Liliana Porter
Born in Buenos Aires in 1941, Liliana Porter studied at the Escuela Nacional de Bellas Artes in Buenos Aires (1954–58) and the Universidad Iberoámericana in Mexico City (1958–61). She has lived in New York since 1964. Her diverse oeuvre comprises printmaking, works on canvas, and time-based media as well as installations and public art projects. Porter began her career as a printmaker and studied at Pratt Institute in Brooklyn in the mid-1960s, shortly after arriving in the United States. In 1964 she and Luis Camnitzer (b. 1937), her then husband, whom she had met at Pratt, as well as the Venezuelan printmaker José Guillermo Castillo (1938–1999), founded the experimental New York Graphic Workshop, active until 1970, which promoted the destruction and disposability of the art object through the creation of FANDSO (Free, Assemblage, Nonfunctional, Disposable, Serial Object). Among her most celebrated early works was a series of photoengravings and installations of sheets of crumpled paper from the 1960s that troubled obvious distinctions between object and image and cemented Porter's reputation as an important early exponent of conceptualism.
By the late 1960s photography would replace printmaking as her primary vehicle, prompting a profound change in the character of her work over the next several decades as she increasingly employed photomontage and appropriation to question distinctions between mimetic images and their referents. In the early 1970s Porter created a series of photographic installations of faces and hands, including her own, augmented with pencil lines, often extending into the space surrounding the image, which continued the trenchant critique of representation begun in her earlier works. Since the mid- 1980s she has created paintings, drawings, collages, videos, and photographs of kitsch and everyday objects, often integrating images of books and other textual represen-tations, which expand her engagement in processes of illusion and signification.

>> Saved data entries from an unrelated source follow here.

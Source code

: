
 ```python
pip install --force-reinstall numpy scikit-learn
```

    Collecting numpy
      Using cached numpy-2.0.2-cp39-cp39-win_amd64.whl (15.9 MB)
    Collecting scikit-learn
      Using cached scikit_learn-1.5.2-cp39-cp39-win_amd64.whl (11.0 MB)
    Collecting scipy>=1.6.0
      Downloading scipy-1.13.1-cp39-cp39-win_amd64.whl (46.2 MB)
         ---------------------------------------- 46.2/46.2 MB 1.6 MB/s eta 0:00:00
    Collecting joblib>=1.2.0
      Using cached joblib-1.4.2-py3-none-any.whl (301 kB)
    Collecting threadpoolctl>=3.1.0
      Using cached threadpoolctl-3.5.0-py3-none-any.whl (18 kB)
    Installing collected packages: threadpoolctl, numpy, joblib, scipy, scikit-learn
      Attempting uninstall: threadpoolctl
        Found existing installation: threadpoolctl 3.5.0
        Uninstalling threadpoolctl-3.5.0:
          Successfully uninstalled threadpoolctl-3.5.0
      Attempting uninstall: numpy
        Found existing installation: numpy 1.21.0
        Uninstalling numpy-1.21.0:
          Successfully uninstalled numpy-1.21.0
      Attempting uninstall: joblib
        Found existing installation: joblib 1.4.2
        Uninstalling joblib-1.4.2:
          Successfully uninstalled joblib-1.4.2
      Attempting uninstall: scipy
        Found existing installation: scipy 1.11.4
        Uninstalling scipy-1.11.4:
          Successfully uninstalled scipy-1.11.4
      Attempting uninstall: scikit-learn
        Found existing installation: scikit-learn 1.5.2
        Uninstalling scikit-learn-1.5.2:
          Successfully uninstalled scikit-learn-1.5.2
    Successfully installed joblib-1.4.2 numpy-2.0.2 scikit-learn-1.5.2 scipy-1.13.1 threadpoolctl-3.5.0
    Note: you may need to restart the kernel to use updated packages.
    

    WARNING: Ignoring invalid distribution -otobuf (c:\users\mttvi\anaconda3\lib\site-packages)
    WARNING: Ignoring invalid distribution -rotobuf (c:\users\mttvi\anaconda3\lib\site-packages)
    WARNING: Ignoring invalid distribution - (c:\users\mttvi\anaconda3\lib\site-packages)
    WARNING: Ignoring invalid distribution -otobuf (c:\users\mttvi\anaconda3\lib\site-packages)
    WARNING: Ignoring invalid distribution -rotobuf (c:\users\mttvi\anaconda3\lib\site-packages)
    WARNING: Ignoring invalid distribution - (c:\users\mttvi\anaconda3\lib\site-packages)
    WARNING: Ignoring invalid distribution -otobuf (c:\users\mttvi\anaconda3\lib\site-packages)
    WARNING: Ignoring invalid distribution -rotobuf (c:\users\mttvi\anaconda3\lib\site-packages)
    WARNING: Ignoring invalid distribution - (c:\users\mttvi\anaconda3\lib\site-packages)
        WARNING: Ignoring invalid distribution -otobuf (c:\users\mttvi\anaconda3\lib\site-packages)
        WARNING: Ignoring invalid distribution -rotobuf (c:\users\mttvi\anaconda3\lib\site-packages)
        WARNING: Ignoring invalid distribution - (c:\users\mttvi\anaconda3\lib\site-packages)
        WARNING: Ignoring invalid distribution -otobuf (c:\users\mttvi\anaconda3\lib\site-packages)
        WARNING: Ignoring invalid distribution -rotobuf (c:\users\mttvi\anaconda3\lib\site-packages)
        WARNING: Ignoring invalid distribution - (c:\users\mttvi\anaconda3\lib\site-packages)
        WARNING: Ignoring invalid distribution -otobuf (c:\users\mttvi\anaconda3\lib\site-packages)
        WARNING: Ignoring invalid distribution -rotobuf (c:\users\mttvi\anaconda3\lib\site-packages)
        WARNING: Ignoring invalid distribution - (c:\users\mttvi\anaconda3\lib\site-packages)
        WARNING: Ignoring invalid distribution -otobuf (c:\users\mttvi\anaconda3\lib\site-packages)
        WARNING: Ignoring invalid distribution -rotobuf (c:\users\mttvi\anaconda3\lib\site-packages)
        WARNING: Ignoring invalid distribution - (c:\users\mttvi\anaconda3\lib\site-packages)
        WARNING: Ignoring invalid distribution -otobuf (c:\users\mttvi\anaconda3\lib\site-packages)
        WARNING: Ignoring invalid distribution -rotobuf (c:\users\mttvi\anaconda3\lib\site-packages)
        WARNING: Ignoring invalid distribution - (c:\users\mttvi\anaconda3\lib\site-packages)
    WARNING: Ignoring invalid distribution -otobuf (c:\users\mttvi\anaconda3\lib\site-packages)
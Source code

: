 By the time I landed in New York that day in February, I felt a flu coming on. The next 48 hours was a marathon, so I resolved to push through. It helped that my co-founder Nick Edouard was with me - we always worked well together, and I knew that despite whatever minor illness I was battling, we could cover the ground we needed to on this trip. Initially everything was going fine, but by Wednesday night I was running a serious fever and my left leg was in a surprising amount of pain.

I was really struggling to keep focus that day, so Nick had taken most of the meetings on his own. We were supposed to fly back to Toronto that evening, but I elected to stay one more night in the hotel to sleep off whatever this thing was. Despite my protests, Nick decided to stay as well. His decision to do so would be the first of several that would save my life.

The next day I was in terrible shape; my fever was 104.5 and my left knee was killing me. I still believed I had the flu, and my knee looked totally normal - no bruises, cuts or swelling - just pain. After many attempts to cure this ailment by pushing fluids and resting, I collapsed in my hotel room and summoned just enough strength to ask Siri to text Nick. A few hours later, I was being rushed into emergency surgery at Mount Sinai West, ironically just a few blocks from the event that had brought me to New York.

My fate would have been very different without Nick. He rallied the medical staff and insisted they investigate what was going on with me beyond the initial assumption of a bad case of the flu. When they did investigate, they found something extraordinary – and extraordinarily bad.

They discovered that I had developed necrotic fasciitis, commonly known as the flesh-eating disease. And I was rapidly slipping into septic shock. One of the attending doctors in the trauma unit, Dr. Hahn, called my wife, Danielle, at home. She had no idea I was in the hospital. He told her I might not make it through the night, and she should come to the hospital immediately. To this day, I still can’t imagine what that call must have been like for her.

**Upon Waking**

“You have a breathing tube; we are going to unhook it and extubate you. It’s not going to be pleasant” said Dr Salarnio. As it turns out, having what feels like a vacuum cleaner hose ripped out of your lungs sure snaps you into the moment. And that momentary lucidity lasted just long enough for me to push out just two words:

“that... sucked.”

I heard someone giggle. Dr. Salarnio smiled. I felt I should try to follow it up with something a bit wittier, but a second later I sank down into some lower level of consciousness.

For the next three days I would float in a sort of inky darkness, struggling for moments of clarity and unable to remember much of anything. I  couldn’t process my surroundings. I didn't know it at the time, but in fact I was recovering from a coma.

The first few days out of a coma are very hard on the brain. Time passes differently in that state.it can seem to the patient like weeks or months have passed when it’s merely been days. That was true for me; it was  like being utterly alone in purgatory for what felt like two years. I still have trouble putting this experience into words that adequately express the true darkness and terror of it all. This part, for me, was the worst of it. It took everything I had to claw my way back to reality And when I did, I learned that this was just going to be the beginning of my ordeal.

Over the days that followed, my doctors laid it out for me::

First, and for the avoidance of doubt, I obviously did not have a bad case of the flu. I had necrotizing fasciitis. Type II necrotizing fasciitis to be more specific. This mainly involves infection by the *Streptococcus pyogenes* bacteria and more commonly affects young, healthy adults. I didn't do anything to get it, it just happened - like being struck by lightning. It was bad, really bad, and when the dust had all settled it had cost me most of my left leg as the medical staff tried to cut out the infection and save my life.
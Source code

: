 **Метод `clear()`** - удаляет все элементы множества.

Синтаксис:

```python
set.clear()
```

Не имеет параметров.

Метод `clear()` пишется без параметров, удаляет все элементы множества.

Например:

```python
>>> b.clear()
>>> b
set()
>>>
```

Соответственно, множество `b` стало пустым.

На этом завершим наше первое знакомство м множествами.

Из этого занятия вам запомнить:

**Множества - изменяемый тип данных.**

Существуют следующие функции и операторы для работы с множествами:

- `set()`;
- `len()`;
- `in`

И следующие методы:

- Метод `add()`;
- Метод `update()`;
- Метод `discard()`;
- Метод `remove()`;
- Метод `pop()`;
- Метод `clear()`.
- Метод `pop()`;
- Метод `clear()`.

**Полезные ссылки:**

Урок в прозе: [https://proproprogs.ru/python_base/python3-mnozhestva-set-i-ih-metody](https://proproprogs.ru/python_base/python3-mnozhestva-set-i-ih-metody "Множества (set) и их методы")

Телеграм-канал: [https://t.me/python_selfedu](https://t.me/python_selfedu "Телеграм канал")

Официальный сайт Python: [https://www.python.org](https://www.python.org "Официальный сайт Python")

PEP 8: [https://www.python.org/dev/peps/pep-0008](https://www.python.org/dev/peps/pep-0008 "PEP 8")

Porter was awarded a John Simon Guggenheim Memorial Foundation Fellowship (1980) and has also been the recipient of three New York Foundation for the Arts Fellowships (1985, 1996, 1999) as well as numerous other honors. She served as a professor at Queens College, City University of New York, between 1991 and 2007. Her work belongs to several major public and private collections internationally, including the Bronx Museum of the Arts, Metropolitan Museum of Art, Museum of Modern Art, and Whitney Museum of American Art, all in New York; Philadelphia Museum of Art; Museum of Fine Arts, Houston; Museo Tamayo, Mexico City; Museo de Bellas Artes, Caracas; Museo Nacional de Bellas Artes, Buenos Aires; Tate Modern, London; Museo Nacional Centro de Arte Reina Sofía, Madrid; and Daros Latinamerica Collection, Zurich.
—Leslie Cozzi
Selected Solo Exhibitions
1973 Projects: Liliana Porter, Museum of Modern Art, New York
1990 Liliana Porter: Selección de obras, 1968–1990, Museo Nacional de Artes Plásticas, Montevideo, Uruguay (traveled)
1992 Liliana Porter: Fragments of the Journey, 1968–1991, Bronx Museum of the Arts, New York
2003 Liliana Porter: Fotografía y ficción, Centro Cultural Recoleta, Buenos Aires
2013 Liliana Porter: El hombre con el hacha y otras situaciones breves, Fundación Costantini, Museo de Arte Latinoamericano de Buenos Aires
Selected Bibliography
Katzenstein, Inés, and Liliana Porter. Liliana Porter in Conversation with / en conversación con Inés Katzenstein. New York: Fundación Cisneros, 2013.
Liliana Porter: Fotografía y ficción. Buenos Aires: Centro Cultural Recoleta; Museo de Arte Latinoamericano de Buenos Aires, Colección Costantini, 2004.
Liliana Porter: Fragments of the Journey. New York: Bronx Museum of the Arts, 1992.
Mosquera, Gerardo. Liliana Porter: Photographs. New York: New York Foundation for the Arts and Monique Knowlton Gallery; Buenos Aires: Ruth Benzacar, 1996.
Porter, Liliana, and Ana Tiscornia. "Axonometry of the Future, or Prophecies for the Twenty-First Century." Translated by Rosalía Bermudez. In The Next Thing: Art in the Twenty-First Century, edited by Pablo Baler, 95–104. Madison, NJ: Fairleigh Dickinson University Press, 2013.